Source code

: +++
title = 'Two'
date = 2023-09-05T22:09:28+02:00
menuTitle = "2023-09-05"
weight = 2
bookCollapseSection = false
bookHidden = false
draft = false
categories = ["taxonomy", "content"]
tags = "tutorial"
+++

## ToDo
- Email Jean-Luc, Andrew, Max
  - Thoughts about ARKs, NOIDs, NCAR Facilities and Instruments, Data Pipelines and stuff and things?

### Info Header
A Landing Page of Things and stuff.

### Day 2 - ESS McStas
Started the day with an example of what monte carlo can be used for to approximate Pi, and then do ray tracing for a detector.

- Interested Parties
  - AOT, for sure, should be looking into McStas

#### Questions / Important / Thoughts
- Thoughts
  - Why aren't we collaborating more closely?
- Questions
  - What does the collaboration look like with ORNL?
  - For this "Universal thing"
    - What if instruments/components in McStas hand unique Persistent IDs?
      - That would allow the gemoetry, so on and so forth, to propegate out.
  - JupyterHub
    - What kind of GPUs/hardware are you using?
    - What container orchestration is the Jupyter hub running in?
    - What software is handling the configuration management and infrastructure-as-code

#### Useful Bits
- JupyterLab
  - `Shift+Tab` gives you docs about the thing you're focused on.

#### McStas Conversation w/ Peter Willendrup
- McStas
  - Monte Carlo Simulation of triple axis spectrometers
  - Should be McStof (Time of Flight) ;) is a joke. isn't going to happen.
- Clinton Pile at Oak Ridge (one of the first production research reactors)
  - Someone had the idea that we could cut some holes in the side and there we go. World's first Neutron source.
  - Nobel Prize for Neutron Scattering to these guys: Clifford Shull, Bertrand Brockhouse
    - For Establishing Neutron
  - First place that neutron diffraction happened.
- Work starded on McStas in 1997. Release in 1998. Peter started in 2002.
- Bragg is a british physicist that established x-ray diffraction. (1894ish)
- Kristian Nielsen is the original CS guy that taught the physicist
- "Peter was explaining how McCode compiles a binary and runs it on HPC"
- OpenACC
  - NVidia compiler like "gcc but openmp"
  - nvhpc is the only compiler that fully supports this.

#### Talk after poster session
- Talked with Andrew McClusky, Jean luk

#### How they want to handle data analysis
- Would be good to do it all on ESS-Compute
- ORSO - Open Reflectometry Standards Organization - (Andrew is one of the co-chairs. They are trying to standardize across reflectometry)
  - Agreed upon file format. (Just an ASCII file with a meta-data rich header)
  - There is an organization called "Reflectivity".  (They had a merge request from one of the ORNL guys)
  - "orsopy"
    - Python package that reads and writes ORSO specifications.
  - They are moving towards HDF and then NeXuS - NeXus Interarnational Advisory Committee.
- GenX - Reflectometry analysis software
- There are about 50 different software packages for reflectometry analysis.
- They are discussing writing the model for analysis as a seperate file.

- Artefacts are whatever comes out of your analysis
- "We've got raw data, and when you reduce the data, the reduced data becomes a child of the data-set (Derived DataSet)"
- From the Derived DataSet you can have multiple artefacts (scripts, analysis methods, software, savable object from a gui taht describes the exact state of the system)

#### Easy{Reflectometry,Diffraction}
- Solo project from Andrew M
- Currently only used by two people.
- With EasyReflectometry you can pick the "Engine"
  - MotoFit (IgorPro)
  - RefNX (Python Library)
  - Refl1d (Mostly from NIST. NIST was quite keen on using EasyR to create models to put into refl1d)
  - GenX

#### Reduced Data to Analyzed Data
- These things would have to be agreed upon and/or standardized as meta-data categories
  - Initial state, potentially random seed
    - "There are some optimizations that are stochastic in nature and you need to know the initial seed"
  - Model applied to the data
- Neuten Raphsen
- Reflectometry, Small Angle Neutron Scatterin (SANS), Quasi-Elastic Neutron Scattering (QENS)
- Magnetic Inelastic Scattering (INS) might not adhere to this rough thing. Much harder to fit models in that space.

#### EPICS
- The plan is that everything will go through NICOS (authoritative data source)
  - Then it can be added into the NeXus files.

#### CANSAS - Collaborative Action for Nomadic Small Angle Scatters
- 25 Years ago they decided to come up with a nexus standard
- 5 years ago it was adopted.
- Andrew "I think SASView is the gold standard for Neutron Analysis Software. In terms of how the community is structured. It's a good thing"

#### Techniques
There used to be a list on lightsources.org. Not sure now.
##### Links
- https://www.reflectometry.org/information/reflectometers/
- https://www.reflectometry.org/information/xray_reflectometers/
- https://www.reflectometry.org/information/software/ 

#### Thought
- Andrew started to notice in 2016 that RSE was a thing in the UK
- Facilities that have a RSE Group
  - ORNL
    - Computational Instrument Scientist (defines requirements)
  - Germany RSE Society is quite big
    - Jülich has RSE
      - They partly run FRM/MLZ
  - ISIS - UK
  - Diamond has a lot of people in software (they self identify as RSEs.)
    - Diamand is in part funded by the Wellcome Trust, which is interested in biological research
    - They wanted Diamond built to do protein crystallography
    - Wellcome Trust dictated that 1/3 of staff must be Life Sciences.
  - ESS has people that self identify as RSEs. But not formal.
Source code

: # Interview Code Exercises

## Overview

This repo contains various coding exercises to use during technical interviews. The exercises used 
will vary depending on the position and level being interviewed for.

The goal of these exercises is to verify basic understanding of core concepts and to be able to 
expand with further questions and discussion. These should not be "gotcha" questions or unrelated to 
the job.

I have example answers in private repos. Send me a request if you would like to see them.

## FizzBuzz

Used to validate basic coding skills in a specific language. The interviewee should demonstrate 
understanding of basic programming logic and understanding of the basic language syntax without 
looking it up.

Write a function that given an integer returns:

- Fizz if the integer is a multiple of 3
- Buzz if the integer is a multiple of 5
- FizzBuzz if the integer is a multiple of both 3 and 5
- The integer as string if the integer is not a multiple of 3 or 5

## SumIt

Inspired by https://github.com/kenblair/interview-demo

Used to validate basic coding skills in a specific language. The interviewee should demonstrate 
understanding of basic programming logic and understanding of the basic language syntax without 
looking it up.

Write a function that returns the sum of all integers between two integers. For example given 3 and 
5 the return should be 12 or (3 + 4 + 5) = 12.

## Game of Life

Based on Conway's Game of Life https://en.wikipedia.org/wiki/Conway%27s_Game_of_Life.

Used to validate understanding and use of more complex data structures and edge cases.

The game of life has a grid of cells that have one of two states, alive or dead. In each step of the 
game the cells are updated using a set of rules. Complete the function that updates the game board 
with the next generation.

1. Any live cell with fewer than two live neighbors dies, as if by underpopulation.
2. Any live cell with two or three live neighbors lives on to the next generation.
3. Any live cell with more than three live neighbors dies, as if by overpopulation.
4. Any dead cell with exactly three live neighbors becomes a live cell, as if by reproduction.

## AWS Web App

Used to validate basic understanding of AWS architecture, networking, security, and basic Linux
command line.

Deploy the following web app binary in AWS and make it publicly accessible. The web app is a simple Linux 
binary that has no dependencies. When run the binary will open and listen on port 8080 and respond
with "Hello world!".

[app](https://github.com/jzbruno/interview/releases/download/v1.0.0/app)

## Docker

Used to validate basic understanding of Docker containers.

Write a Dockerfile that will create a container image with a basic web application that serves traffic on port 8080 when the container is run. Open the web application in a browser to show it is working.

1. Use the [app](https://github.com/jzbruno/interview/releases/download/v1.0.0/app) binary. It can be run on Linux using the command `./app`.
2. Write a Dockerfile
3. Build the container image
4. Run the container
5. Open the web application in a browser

> _Task instructions_: Above are the entries. Output exactly the lines beginning with the line that has "- Initial state, potentially random seed" and ending with the line that has "#### CANSAS - Collaborative".

> _Output below_:
  - Initial state, potentially random seed
    - "There are some optimizations that are stochastic in nature and you need to know the initial seed"
  - Model applied to the data
- Neuten Raphsen
- Reflectometry, Small Angle Neutron Scatterin (SANS), Quasi-Elastic Neutron Scattering (QENS)
- Magnetic Inelastic Scattering (INS) might not adhere to this rough thing. Much harder to fit models in that space.

#### EPICS
- The plan is that everything will go through NICOS (authoritative data source)
  - Then it can be added into the NeXus files.

#### CANSAS - Collaborative Action for Nomadic Small Angle Scatters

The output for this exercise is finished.